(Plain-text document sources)

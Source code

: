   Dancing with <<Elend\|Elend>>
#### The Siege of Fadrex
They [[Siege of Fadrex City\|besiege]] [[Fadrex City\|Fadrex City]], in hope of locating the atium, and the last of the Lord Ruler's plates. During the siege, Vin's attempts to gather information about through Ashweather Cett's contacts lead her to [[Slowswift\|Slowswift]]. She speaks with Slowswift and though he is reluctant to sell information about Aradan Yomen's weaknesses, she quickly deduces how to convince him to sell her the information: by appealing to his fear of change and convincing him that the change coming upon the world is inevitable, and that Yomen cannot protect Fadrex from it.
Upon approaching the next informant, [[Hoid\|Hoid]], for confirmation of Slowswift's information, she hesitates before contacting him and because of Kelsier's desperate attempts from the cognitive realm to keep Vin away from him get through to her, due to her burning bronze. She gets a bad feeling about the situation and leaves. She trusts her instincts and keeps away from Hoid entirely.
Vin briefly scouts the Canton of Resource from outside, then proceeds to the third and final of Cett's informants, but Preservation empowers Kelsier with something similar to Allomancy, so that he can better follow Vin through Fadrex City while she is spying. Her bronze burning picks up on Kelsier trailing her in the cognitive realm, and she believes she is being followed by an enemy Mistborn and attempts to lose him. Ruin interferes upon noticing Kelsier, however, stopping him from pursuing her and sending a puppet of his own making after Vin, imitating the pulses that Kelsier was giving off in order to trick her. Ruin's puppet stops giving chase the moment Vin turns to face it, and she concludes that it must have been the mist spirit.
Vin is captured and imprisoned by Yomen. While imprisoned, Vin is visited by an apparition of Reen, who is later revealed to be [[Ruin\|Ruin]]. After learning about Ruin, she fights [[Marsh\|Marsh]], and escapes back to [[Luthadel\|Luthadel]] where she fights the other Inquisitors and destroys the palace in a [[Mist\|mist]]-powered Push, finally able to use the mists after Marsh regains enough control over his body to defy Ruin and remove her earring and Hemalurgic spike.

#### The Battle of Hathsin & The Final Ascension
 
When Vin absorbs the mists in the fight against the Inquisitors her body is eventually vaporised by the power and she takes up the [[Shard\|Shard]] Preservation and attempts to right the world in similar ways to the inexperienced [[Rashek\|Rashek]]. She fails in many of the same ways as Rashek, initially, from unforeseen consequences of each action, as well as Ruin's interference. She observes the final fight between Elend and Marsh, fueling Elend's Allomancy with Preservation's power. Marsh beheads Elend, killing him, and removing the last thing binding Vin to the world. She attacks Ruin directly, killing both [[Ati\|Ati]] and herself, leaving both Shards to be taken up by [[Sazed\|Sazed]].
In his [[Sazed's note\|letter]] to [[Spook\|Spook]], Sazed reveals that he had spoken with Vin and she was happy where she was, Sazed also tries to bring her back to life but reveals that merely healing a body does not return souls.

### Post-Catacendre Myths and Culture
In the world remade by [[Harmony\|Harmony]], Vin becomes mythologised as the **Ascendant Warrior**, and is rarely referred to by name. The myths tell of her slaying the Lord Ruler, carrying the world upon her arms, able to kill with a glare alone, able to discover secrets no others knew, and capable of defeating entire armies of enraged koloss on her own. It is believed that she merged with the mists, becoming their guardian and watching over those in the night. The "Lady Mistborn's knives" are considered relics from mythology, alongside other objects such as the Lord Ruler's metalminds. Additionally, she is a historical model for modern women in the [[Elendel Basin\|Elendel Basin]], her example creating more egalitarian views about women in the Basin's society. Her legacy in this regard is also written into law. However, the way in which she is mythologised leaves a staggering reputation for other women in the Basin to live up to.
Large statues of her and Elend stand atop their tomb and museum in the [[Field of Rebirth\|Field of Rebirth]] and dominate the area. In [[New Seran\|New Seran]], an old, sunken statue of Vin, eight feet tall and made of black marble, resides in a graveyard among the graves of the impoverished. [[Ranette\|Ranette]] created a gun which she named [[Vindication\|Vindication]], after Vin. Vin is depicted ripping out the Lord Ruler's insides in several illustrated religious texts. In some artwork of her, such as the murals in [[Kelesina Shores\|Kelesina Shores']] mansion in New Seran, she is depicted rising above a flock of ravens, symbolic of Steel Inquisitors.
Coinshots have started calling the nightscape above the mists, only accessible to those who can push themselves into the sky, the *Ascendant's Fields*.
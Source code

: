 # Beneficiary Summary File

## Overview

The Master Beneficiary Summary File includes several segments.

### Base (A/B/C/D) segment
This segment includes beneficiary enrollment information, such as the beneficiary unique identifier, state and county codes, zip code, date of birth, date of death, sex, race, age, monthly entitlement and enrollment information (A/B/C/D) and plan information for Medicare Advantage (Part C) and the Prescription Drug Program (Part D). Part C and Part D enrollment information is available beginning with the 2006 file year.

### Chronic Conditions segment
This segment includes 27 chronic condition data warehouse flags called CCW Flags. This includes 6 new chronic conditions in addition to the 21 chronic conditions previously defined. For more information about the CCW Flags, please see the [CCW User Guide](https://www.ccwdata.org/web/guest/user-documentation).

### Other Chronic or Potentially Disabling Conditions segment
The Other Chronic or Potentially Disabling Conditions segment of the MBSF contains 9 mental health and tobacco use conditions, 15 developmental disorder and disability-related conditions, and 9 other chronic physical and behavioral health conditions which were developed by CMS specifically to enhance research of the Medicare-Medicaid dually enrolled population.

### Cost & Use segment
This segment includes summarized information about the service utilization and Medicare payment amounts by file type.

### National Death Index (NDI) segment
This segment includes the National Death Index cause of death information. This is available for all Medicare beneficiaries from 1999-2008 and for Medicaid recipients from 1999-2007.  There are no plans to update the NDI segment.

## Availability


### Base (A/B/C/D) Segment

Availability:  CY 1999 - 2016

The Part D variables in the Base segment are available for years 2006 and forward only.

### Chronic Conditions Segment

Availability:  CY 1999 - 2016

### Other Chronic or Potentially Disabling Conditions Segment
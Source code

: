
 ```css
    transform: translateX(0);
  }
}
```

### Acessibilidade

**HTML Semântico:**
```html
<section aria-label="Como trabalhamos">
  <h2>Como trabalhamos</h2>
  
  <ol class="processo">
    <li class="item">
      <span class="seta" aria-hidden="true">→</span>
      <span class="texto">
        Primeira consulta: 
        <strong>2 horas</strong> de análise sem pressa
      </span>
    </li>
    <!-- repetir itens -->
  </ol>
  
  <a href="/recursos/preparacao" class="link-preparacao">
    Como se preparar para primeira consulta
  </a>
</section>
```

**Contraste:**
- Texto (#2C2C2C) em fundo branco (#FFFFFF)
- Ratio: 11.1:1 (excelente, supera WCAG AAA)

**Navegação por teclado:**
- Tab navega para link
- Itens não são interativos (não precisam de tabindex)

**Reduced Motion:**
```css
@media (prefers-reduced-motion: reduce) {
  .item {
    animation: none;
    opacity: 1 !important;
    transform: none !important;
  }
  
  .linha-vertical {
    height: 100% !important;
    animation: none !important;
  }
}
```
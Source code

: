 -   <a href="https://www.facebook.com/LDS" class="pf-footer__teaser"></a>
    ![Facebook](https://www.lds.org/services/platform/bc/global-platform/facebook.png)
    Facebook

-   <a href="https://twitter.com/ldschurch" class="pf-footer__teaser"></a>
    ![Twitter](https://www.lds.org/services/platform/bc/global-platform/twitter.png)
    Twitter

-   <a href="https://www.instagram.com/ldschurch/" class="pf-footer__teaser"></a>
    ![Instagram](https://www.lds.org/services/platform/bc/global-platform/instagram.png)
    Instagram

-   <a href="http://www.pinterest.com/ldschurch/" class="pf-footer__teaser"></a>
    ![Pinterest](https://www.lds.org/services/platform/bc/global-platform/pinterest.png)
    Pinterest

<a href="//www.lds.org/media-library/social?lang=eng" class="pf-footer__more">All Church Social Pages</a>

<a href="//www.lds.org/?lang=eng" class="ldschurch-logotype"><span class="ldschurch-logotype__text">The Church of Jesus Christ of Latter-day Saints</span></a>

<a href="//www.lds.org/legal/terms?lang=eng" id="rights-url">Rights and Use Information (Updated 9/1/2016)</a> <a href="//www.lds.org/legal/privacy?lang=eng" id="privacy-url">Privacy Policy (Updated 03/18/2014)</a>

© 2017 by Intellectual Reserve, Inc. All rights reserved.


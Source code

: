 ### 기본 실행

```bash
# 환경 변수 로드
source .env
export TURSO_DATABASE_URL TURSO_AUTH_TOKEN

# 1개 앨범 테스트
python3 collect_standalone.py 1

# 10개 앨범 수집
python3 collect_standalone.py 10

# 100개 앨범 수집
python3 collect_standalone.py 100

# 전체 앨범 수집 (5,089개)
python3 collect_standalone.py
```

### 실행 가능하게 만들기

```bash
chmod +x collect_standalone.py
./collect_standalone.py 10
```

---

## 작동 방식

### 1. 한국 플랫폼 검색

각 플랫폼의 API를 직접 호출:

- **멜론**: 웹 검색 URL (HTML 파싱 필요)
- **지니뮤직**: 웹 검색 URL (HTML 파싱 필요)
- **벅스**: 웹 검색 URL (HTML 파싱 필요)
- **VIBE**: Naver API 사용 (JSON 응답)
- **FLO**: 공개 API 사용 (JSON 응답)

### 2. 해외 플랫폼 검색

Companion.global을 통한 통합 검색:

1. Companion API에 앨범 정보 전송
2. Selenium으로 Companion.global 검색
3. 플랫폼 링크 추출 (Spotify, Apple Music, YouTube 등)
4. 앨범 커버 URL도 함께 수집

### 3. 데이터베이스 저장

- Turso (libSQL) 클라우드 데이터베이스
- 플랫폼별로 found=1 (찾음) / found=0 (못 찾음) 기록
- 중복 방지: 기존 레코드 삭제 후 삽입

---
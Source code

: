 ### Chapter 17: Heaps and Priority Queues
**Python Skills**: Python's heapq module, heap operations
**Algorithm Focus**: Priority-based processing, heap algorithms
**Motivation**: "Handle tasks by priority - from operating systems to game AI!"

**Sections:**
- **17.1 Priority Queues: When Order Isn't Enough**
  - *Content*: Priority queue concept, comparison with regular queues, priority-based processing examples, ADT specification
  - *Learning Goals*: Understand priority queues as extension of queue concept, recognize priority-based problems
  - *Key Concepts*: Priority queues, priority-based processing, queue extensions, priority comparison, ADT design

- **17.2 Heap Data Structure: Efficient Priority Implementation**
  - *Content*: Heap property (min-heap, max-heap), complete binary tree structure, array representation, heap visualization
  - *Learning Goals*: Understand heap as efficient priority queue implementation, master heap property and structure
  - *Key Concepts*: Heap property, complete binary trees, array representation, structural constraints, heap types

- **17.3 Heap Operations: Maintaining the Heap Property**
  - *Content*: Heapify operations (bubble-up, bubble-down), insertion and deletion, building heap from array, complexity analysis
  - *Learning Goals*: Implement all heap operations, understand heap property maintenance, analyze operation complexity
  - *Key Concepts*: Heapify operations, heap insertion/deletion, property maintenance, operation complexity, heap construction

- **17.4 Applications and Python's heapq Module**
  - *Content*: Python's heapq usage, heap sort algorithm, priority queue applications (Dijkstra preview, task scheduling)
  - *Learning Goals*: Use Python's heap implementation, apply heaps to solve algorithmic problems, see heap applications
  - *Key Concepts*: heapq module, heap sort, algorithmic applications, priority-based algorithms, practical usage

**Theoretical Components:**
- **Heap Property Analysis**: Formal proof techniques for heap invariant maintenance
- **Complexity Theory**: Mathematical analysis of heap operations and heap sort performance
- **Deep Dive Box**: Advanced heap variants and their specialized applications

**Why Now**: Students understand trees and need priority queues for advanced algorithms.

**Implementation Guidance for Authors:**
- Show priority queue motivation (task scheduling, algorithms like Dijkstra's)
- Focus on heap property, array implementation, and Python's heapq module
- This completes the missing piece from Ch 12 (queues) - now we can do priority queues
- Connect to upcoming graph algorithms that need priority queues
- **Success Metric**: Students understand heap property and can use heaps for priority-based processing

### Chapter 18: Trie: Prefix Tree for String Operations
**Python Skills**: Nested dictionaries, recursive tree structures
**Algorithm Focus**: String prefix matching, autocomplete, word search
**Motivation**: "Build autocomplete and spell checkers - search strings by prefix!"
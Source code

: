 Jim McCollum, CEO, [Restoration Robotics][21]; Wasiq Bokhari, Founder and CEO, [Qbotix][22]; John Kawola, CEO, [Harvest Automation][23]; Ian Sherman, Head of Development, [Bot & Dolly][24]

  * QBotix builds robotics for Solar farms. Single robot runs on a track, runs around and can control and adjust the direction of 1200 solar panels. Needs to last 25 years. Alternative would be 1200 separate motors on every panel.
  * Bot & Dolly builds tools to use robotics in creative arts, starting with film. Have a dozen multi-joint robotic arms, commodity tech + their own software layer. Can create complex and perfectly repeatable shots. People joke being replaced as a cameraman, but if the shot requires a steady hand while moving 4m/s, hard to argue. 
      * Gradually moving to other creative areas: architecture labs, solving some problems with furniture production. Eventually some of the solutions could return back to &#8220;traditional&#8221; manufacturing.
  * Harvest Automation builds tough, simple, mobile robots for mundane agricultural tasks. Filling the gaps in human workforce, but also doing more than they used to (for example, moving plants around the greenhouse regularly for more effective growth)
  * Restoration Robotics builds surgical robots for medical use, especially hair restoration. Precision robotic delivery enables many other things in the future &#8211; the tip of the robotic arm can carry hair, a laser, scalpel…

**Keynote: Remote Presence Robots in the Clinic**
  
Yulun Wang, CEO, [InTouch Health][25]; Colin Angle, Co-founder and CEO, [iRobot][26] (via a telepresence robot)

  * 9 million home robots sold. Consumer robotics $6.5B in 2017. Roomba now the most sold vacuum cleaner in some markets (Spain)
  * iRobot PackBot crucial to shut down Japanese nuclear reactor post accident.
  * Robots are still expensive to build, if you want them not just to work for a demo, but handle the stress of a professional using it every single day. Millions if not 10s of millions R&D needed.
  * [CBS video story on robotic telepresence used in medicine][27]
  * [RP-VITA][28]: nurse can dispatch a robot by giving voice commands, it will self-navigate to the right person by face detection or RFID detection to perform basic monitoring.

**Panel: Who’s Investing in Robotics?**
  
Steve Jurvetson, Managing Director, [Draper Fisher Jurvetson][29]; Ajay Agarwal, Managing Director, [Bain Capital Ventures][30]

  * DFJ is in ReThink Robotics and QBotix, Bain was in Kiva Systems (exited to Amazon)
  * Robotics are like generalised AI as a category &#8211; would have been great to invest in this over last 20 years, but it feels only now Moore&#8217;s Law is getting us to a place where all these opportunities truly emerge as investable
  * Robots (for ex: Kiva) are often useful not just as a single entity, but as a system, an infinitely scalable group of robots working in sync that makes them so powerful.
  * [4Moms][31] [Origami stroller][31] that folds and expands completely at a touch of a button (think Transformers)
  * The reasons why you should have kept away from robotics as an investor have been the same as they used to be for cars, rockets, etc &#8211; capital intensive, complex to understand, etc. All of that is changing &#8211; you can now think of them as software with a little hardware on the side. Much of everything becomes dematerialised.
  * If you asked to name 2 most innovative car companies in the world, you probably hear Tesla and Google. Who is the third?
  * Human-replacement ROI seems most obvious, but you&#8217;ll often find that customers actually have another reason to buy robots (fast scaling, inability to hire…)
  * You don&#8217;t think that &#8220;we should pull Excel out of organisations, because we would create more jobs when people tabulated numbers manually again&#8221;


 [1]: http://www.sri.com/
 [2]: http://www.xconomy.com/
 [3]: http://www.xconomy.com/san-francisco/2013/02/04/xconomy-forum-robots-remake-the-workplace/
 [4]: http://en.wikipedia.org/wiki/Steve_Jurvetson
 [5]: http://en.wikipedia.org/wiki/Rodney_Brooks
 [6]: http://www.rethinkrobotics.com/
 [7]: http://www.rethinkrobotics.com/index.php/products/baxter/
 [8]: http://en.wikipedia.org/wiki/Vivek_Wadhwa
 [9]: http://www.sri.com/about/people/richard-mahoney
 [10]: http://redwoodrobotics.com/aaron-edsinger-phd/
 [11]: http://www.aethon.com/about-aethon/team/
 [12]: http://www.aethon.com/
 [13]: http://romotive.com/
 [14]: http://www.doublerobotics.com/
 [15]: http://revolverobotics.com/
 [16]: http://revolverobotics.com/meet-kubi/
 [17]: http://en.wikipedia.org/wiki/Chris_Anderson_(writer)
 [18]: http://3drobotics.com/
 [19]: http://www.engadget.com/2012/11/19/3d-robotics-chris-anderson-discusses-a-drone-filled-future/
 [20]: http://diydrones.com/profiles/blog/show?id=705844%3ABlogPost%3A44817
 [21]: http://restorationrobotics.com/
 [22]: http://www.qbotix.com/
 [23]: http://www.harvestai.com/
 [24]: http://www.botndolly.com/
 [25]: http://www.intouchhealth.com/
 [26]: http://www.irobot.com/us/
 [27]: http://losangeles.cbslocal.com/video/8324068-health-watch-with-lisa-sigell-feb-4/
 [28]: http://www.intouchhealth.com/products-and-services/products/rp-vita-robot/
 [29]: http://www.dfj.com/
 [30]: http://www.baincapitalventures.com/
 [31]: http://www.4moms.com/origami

### EXERCISE INSTRUCTIONS
When a line of the entries contains "trabalhamos", it counts; say how many such lines there are, and nothing more.

### SOLUTION BELOW
2